Reports from thousands of homeowners in their congressional districts show an "apparent pattern" of practices that led to foreclosures that could have been avoided, the lawmakers wrote in an October 4 letter to Attorney General Eric Holder, Federal Reserve Chairman Ben Bernanke and the Treasury Department.
The letter was signed by House Speaker Nancy Pelosi and 30 California lawmakers.
"The excuses we have heard from financial institutions are simply not credible three years into this crisis. People in our districts are hurting," the letter said. "It is time that banks are held accountable for their practices that have left too many homeowners without real help."
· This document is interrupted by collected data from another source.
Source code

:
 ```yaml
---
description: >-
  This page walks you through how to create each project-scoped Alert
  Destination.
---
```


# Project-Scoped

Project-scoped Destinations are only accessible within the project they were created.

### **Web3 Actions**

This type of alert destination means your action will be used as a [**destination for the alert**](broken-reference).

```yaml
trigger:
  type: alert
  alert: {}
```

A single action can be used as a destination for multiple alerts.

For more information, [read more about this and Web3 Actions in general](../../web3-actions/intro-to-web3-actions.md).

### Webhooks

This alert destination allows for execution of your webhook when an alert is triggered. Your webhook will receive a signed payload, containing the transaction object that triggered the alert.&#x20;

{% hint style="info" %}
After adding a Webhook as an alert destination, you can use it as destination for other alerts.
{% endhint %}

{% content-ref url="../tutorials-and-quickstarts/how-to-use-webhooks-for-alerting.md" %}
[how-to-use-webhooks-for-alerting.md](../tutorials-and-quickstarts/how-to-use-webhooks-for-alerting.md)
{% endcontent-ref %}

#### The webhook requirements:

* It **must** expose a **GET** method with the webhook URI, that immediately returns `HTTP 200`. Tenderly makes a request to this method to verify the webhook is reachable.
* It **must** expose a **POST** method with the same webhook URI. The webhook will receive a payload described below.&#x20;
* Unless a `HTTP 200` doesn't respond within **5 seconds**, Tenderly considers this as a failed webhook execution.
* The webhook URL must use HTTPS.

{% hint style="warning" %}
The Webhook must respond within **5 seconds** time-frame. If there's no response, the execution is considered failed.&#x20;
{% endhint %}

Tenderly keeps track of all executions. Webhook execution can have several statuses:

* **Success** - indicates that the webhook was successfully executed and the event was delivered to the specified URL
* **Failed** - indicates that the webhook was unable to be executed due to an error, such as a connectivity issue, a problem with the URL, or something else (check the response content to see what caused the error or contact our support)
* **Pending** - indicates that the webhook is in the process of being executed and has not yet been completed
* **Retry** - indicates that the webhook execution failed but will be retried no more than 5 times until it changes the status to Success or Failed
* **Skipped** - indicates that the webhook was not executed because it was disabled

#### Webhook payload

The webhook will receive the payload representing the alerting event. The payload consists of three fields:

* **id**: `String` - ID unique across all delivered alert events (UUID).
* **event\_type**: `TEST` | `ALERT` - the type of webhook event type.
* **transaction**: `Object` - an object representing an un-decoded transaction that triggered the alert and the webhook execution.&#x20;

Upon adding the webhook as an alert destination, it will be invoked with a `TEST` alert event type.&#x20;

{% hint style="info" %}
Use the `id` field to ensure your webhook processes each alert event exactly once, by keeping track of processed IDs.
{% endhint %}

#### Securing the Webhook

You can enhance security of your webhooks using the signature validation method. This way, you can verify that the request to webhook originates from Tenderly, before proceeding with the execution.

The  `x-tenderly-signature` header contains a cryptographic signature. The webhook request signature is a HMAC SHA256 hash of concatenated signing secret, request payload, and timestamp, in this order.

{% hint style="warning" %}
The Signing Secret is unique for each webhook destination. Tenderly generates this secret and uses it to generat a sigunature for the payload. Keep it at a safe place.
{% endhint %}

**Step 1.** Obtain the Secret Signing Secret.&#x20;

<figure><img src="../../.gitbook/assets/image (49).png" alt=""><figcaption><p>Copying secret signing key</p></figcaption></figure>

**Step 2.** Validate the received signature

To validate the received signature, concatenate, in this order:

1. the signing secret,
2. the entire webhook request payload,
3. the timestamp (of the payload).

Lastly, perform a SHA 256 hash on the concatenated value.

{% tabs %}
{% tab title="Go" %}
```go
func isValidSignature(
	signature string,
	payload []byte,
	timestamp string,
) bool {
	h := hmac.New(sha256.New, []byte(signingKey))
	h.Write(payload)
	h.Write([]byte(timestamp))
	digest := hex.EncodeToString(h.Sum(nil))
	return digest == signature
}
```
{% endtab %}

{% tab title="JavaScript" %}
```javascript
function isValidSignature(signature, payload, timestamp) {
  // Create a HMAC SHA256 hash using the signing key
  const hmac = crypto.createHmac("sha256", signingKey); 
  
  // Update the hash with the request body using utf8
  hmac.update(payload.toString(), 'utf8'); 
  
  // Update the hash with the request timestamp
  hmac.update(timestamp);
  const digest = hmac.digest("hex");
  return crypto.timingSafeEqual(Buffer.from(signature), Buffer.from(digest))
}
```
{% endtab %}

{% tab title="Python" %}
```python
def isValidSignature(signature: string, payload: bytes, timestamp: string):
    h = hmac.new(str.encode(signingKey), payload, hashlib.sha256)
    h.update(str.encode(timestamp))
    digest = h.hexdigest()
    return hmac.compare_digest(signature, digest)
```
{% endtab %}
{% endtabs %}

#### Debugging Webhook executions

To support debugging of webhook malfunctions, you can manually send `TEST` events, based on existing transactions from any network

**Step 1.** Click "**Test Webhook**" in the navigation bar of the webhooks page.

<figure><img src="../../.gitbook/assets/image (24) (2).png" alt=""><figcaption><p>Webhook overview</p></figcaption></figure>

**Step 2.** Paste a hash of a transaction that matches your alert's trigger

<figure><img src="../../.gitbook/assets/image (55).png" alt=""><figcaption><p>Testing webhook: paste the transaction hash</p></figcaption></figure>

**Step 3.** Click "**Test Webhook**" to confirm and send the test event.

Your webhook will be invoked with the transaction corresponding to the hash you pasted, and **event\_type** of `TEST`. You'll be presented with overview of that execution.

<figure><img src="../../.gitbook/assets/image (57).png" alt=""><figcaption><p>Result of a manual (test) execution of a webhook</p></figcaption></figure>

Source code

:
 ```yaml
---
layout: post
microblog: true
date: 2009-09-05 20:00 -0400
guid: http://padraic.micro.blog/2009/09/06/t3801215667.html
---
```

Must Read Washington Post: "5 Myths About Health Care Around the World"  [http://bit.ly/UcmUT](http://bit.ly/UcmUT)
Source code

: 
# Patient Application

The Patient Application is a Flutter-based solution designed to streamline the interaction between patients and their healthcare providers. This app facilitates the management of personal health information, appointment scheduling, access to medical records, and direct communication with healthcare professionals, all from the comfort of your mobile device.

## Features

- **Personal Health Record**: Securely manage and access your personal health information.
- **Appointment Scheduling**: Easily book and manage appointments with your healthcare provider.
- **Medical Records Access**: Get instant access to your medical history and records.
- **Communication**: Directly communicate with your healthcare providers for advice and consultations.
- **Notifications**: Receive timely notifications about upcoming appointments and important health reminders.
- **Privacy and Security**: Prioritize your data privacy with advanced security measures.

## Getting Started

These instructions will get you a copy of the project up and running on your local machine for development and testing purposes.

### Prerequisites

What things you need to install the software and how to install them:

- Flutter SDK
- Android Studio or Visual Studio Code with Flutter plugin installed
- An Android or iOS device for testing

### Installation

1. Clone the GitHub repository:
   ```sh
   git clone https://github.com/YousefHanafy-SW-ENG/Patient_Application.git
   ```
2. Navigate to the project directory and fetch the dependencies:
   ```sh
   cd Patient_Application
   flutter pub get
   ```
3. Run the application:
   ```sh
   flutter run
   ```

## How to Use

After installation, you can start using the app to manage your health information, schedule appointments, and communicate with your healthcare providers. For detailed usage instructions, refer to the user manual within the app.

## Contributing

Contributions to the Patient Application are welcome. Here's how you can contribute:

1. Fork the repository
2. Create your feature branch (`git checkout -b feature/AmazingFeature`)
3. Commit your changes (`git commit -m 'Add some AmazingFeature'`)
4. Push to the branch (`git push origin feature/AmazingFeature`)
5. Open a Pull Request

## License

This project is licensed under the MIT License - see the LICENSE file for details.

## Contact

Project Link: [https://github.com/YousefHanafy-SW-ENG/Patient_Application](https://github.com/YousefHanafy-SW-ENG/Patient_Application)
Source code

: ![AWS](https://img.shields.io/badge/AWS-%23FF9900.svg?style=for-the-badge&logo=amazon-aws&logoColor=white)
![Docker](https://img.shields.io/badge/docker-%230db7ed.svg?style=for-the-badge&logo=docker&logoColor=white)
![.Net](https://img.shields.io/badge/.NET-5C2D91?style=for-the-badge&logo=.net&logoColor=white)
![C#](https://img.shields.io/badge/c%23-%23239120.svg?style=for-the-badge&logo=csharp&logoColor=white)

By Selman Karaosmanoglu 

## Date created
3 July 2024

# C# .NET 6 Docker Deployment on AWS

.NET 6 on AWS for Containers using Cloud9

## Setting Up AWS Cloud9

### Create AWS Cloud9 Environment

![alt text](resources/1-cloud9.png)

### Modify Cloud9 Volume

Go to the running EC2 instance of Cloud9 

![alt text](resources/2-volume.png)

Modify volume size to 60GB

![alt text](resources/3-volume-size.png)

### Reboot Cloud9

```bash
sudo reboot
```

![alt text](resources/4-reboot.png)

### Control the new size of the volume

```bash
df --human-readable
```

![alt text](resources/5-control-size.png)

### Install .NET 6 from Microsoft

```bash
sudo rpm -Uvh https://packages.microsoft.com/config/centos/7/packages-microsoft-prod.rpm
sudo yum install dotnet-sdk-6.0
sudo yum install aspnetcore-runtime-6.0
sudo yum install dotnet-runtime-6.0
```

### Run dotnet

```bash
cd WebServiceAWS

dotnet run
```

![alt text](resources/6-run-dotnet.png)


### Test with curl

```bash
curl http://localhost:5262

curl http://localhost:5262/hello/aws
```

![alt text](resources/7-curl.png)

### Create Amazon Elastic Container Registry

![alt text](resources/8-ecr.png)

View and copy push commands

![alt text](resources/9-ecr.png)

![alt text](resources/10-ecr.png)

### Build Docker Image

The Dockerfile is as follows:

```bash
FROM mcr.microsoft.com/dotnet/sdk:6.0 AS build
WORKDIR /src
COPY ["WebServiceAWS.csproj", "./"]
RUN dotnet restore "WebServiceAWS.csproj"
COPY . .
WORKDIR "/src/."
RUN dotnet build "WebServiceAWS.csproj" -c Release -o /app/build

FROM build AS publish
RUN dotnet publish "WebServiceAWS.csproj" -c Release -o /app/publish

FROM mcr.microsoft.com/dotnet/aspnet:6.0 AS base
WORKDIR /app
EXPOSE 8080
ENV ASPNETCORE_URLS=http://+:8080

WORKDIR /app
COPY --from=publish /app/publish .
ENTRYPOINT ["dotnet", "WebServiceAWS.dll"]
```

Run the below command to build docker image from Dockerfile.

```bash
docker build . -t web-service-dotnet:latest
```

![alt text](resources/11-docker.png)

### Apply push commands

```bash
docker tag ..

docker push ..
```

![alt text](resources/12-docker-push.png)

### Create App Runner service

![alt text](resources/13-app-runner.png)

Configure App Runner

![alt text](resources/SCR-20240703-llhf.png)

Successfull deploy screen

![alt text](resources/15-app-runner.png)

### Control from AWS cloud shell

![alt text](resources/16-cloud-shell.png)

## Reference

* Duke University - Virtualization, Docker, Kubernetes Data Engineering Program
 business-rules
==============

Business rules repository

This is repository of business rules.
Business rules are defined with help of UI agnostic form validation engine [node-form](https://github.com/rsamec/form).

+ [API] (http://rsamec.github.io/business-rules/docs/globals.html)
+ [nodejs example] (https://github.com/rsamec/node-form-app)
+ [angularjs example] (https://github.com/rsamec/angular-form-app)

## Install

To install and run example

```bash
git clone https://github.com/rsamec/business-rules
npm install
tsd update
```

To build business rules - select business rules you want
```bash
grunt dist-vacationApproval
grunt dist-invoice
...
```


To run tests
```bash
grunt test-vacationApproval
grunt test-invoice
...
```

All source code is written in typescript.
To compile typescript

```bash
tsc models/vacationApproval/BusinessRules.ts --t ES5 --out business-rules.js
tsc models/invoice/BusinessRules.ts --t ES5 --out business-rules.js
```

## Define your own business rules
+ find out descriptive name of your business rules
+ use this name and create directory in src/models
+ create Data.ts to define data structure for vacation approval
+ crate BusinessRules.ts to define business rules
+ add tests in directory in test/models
The lawmakers said thousands of people have reported that despite efforts to seek loan modifications or other relief many financial institutions "routinely fail to respond in a timely manner, misplace requested documents, and send mixed signals" about what is required to avoid foreclosures.
At least six states are investigating the foreclosure procedures at Ally Financial Inc or JPMorgan Chase or both.
Ally, formerly known as GMAC, revealed last month that officials had signed thousands of affidavits supporting foreclosure proceedings without having personal knowledge of the borrowers' situations.
A seventh state, Texas, on Tuesday halted all foreclosures, sales of foreclosed properties and evictions from foreclosed properties until foreclosure practices are reviewed.